_Work order_
Your response must be made up of each line in the data below that contains the string "IntPtr".
───── Information provided
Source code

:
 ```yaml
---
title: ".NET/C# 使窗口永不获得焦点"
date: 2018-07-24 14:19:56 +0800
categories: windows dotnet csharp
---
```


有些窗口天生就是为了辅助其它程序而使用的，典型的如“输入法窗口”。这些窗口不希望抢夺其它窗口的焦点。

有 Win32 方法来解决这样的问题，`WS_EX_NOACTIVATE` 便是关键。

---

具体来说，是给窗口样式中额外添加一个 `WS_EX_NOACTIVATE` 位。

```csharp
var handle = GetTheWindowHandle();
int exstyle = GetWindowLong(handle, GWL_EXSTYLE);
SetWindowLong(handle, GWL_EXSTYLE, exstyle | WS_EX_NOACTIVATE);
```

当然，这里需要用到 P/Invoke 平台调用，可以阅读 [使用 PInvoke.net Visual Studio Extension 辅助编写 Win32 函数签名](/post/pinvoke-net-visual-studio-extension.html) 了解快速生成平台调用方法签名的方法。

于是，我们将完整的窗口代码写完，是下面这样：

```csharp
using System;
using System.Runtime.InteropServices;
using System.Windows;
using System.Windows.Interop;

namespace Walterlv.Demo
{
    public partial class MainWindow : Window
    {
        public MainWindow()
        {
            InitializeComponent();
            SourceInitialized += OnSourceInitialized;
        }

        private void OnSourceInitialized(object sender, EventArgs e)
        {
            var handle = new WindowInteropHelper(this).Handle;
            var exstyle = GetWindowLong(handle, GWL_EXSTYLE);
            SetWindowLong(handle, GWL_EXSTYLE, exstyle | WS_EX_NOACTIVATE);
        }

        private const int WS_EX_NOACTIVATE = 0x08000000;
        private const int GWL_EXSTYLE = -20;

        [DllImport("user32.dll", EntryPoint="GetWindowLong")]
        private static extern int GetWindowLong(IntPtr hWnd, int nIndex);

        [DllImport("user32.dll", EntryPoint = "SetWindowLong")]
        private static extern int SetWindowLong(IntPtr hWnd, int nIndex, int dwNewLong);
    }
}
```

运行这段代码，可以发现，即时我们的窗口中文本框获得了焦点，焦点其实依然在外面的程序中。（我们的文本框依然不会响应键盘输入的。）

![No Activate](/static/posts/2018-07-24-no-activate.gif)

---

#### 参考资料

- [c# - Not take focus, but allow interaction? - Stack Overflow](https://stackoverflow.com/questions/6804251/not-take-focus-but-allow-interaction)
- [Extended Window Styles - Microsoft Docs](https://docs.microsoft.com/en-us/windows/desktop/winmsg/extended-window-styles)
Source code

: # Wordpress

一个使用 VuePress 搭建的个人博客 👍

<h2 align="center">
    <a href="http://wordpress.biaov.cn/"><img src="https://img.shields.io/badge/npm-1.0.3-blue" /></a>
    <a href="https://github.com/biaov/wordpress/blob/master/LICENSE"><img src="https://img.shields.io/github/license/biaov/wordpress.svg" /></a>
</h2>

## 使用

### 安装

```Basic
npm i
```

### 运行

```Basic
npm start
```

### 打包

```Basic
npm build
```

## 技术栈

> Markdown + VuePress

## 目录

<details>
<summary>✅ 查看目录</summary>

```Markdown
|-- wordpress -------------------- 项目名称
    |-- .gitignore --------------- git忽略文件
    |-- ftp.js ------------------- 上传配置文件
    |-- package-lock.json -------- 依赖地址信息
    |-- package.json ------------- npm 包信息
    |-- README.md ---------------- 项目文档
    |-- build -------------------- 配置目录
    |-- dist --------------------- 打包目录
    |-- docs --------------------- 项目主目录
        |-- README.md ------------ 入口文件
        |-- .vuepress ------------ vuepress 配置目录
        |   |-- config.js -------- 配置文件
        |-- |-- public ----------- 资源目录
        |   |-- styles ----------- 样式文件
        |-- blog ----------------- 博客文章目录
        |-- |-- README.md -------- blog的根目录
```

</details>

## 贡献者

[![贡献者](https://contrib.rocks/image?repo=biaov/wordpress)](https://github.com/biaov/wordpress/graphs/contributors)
──────────
_Response to this exercise_
        private static extern int GetWindowLong(IntPtr hWnd, int nIndex);
        private static extern int SetWindowLong(IntPtr hWnd, int nIndex, int dwNewLong);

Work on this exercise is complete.